Continúa el enunciado de Don Nicola Bux, citando al entonces Cardenal Ratzinger, que ya en 1985 se lamentaba:

“Está en crisis el concepto mismo de Iglesia. Se la considera como una organización que tiene que ocuparse del cuerpo y no de las almas. Pero Jesucristo vino al mundo para salvar a las almas del pecado y conducirlas de vuelta a Dios Padre. Él no vino para resolver los problemas económicos y sociales que se derivaban de la ocupación romana en Palestina.”

Y prosigue Don Bux con su planteamiento:

“Se ha difundido un concepto de Iglesia que va desde el Che Guevara hasta la Madre Teresa –como canta Jovanotti–, donde cada cual puede seguir viviendo como le place, sin necesariamente convertirse a Jesucristo y sin observar los Mandamientos de Dios. Todo esto lleva a una pérdida de la identidad católica, también por el hecho de que se ha infiltrado en la Iglesia una mentalidad no católica.”

Ciertamente debemos siempre atender a los pobres, movidos por la caridad cristiana, y también hemos de contribuir a resolver los problemas del mundo; pero todo esto debe estar integrado en la gran misión de la Iglesia, que, como hemos dicho, es el anuncio del evangelio. La balanza no puede inclinarse demasiado hacia la dimensión vertical, pues así se corre el riesgo de perder la dimensión trascendental.

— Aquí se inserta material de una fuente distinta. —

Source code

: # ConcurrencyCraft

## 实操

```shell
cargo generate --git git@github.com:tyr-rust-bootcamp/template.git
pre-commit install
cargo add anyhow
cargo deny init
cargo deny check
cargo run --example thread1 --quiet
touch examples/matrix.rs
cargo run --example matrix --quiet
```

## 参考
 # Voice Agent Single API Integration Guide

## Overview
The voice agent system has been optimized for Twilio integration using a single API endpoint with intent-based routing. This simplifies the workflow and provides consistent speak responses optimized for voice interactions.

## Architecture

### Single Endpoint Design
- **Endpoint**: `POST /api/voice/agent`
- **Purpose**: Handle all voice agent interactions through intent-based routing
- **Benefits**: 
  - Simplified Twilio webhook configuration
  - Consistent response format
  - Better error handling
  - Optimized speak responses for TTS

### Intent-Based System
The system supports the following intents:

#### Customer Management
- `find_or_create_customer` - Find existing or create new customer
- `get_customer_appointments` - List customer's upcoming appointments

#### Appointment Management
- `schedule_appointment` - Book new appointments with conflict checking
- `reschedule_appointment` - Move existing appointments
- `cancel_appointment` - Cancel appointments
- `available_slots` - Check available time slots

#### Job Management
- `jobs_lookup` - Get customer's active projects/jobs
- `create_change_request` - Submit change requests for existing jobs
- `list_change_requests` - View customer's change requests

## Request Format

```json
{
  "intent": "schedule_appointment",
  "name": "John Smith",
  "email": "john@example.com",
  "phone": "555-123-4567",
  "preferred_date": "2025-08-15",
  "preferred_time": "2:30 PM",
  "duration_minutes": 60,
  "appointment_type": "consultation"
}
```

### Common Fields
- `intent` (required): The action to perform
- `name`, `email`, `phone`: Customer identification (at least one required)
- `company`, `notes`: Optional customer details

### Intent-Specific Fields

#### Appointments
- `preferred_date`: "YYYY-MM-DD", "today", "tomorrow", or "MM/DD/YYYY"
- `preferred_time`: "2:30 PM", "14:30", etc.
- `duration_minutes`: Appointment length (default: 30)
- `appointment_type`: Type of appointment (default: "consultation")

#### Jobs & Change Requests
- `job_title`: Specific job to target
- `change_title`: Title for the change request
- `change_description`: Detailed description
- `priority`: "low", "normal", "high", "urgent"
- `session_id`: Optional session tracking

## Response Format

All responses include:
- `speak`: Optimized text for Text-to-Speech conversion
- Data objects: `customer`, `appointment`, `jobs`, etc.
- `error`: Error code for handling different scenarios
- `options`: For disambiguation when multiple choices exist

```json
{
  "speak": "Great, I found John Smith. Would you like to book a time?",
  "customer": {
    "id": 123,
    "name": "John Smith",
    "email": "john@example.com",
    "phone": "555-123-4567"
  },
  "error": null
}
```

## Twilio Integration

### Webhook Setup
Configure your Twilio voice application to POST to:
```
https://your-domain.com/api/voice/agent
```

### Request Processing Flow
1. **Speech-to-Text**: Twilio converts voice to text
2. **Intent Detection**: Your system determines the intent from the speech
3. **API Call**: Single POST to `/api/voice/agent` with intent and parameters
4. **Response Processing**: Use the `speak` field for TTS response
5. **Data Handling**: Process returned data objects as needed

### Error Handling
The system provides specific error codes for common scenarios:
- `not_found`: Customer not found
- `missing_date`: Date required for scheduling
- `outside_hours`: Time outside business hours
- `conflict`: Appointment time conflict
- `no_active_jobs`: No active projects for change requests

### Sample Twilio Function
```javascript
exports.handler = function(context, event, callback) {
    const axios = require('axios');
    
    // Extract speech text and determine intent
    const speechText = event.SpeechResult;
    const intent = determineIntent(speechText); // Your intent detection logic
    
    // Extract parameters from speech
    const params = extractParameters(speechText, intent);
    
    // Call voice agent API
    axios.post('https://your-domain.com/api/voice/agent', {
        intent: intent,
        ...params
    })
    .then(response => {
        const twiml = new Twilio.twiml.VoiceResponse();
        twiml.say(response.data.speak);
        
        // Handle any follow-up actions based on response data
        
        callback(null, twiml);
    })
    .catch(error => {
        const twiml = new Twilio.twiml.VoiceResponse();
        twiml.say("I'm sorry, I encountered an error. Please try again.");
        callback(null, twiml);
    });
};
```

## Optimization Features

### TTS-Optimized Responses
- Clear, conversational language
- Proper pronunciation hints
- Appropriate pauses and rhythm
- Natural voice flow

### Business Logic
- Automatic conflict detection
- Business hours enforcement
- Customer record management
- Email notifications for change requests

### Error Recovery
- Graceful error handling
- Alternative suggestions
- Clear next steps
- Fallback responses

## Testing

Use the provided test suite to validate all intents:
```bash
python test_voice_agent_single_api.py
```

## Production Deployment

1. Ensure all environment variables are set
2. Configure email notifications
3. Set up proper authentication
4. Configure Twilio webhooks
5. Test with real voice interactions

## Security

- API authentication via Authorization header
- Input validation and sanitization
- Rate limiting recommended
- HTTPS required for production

Creo que a Dios le agrada vernos preocupados por vivir en su gracia y empeñados en dar testimonio de Cristo. Es necesario tanto anunciar como defender el gran regalo de poder pertenecer a la Iglesia. La renovación de la Iglesia sucede gracias a aquellos que se esfuerzan por vivir santamente en el mundo, dando así testimonio de la santidad de la Iglesia.

¿Estará contento el Señor con el estado en que se encuentra la Iglesia? ¿Está produciendo suficientes uvas dulces o hay demasiados frutos agrios? ¿Somos motivo de alegría para Dios?

¡Sólo Dios sabrá responder a estas preguntas! Pero nosotros, por nuestra parte, podemos empeñarnos en producir aquellos frutos que sabemos que le agradarán: la oración sincera y el auténtico testimonio, acompañados por las obras de misericordia espirituales y corporales.